Гизела первый раз в жизни посмотрела на старого служителя. Она очень хорошо помнила, что раньше у него были черные волосы, а теперь он сед как лунь — эта перемена совершалась на ее глазах, постепенно, без того, чтобы она когда-нибудь ее заметила… И у папа много было седых прядей на голове и в бороде, но об этом она подумала, нисколько не расстраиваясь, тогда как вид седой головы старика вдруг пробудил в ней чувство какого-то участия к нему.
— Милый Браун, пожалуйста, дайте мне стакан молока! — сказала она так мягко, что самой показался странным тон ее голоса.
Старый слуга в недоумении поглядел ей в лицо.
— Что, молоко все выпито? — спросила она, ласково улыбаясь.
Человек бросился со всех своих старых ног к импровизированному буфету и принес оттуда на серебряном подносе стакан молока.
— Скажите, Браун, есть у вас семейство? Я до сих пор этого не знаю, — продолжала она, поднося к губам стакан.
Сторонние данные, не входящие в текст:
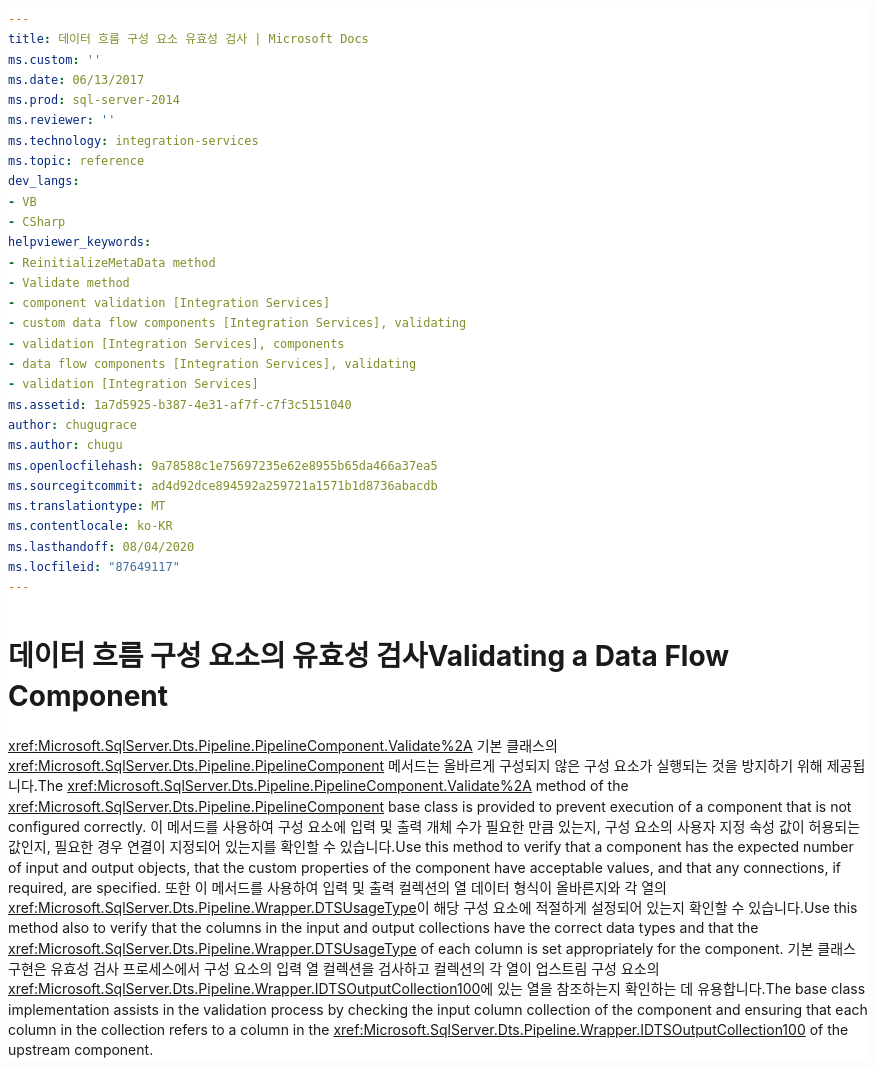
 ```yaml
---
title: 데이터 흐름 구성 요소 유효성 검사 | Microsoft Docs
ms.custom: ''
ms.date: 06/13/2017
ms.prod: sql-server-2014
ms.reviewer: ''
ms.technology: integration-services
ms.topic: reference
dev_langs:
- VB
- CSharp
helpviewer_keywords:
- ReinitializeMetaData method
- Validate method
- component validation [Integration Services]
- custom data flow components [Integration Services], validating
- validation [Integration Services], components
- data flow components [Integration Services], validating
- validation [Integration Services]
ms.assetid: 1a7d5925-b387-4e31-af7f-c7f3c5151040
author: chugugrace
ms.author: chugu
ms.openlocfilehash: 9a78588c1e75697235e62e8955b65da466a37ea5
ms.sourcegitcommit: ad4d92dce894592a259721a1571b1d8736abacdb
ms.translationtype: MT
ms.contentlocale: ko-KR
ms.lasthandoff: 08/04/2020
ms.locfileid: "87649117"
---
```

# <a name="validating-a-data-flow-component"></a><span data-ttu-id="01265-102">데이터 흐름 구성 요소의 유효성 검사</span><span class="sxs-lookup"><span data-stu-id="01265-102">Validating a Data Flow Component</span></span>
  <span data-ttu-id="01265-103"><xref:Microsoft.SqlServer.Dts.Pipeline.PipelineComponent.Validate%2A> 기본 클래스의 <xref:Microsoft.SqlServer.Dts.Pipeline.PipelineComponent> 메서드는 올바르게 구성되지 않은 구성 요소가 실행되는 것을 방지하기 위해 제공됩니다.</span><span class="sxs-lookup"><span data-stu-id="01265-103">The <xref:Microsoft.SqlServer.Dts.Pipeline.PipelineComponent.Validate%2A> method of the <xref:Microsoft.SqlServer.Dts.Pipeline.PipelineComponent> base class is provided to prevent execution of a component that is not configured correctly.</span></span> <span data-ttu-id="01265-104">이 메서드를 사용하여 구성 요소에 입력 및 출력 개체 수가 필요한 만큼 있는지, 구성 요소의 사용자 지정 속성 값이 허용되는 값인지, 필요한 경우 연결이 지정되어 있는지를 확인할 수 있습니다.</span><span class="sxs-lookup"><span data-stu-id="01265-104">Use this method to verify that a component has the expected number of input and output objects, that the custom properties of the component have acceptable values, and that any connections, if required, are specified.</span></span> <span data-ttu-id="01265-105">또한 이 메서드를 사용하여 입력 및 출력 컬렉션의 열 데이터 형식이 올바른지와 각 열의 <xref:Microsoft.SqlServer.Dts.Pipeline.Wrapper.DTSUsageType>이 해당 구성 요소에 적절하게 설정되어 있는지 확인할 수 있습니다.</span><span class="sxs-lookup"><span data-stu-id="01265-105">Use this method also to verify that the columns in the input and output collections have the correct data types and that the <xref:Microsoft.SqlServer.Dts.Pipeline.Wrapper.DTSUsageType> of each column is set appropriately for the component.</span></span> <span data-ttu-id="01265-106">기본 클래스 구현은 유효성 검사 프로세스에서 구성 요소의 입력 열 컬렉션을 검사하고 컬렉션의 각 열이 업스트림 구성 요소의 <xref:Microsoft.SqlServer.Dts.Pipeline.Wrapper.IDTSOutputCollection100>에 있는 열을 참조하는지 확인하는 데 유용합니다.</span><span class="sxs-lookup"><span data-stu-id="01265-106">The base class implementation assists in the validation process by checking the input column collection of the component and ensuring that each column in the collection refers to a column in the <xref:Microsoft.SqlServer.Dts.Pipeline.Wrapper.IDTSOutputCollection100> of the upstream component.</span></span>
— О, ваше сиятельство, не извольте беспокоиться, — проговорил старик, недоумевая все более и более.
— Но мне хотелось знать это, — Если вы желаете знать, ваше сиятельство, — проговорил он, поднимая глаза, — у меня есть жена и дети. Двое из детей живы, четверых похоронил… Была еще у меня внучка, ваше сиятельство, славная девочка, радость всей моей жизни…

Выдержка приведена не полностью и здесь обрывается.